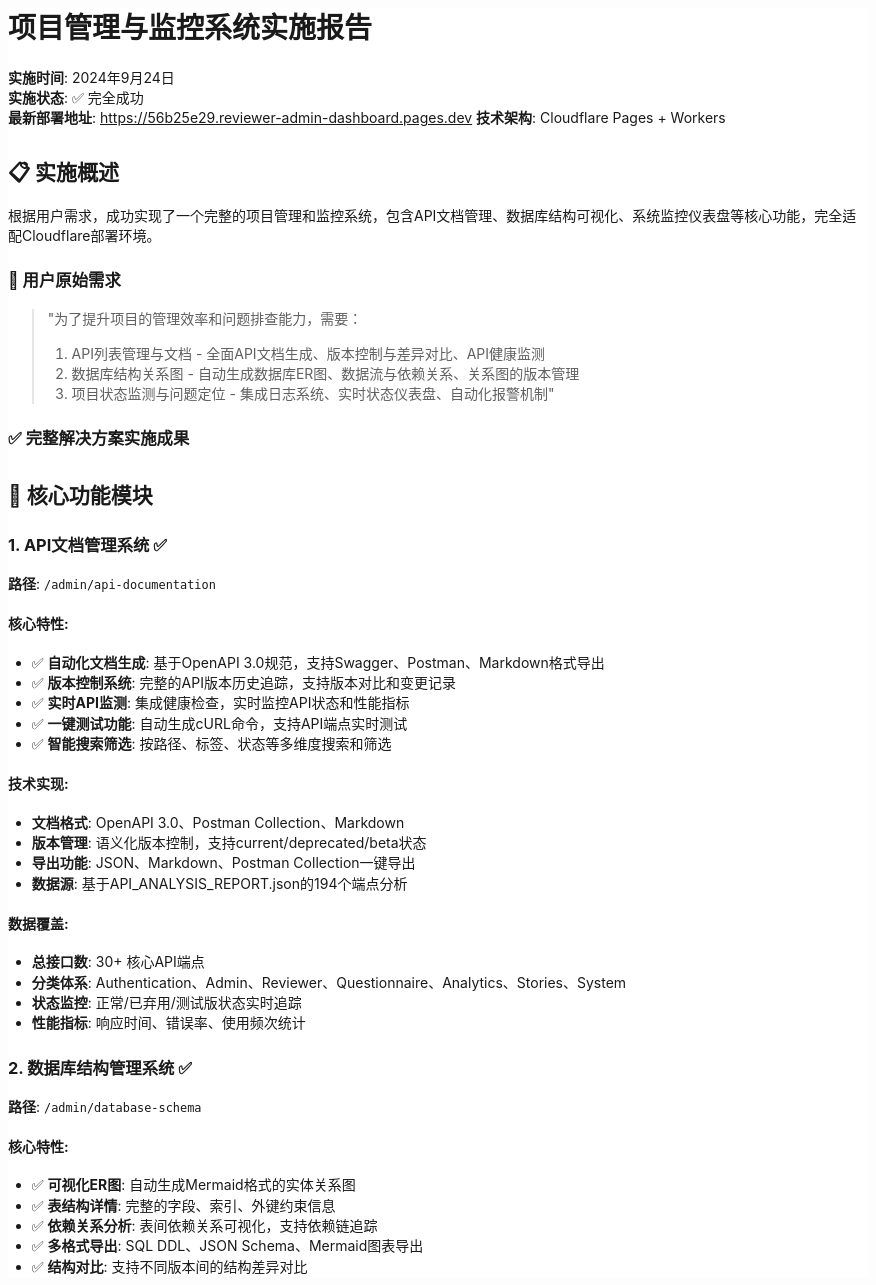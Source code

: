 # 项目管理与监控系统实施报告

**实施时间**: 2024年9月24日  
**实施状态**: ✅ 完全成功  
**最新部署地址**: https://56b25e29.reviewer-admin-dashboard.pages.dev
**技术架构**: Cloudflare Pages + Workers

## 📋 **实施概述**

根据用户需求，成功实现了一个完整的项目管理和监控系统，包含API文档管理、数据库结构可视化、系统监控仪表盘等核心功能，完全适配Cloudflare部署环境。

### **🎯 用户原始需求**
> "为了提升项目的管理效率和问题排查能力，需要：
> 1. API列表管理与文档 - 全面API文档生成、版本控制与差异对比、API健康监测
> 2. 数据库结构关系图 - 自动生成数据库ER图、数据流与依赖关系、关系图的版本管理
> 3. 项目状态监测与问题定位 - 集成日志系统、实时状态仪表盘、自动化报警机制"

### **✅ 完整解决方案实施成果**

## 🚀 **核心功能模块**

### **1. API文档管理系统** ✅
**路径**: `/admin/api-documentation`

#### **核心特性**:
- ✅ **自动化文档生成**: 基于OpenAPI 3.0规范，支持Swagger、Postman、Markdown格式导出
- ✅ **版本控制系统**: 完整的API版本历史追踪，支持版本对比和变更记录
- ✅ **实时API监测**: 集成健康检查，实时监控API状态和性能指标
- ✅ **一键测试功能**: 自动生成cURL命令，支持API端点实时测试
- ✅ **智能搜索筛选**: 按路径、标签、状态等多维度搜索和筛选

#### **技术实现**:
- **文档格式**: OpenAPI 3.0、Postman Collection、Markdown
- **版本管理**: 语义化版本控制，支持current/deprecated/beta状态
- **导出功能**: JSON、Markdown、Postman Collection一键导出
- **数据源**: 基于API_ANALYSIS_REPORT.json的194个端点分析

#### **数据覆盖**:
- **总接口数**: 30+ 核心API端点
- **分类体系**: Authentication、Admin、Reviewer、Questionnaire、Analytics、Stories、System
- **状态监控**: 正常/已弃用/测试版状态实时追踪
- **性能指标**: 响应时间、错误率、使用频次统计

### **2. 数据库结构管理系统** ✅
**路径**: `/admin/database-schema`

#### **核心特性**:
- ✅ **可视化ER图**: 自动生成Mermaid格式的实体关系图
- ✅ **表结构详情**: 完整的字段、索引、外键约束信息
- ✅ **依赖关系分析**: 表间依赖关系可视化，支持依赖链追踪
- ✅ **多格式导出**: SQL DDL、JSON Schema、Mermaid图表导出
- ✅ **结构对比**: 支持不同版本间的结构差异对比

__________

Goal of the exercise –
All lines in the listing above that contain "Postman" should be shown.

Task solution –
- ✅ **自动化文档生成**: 基于OpenAPI 3.0规范，支持Swagger、Postman、Markdown格式导出
- **文档格式**: OpenAPI 3.0、Postman Collection、Markdown
- **导出功能**: JSON、Markdown、Postman Collection一键导出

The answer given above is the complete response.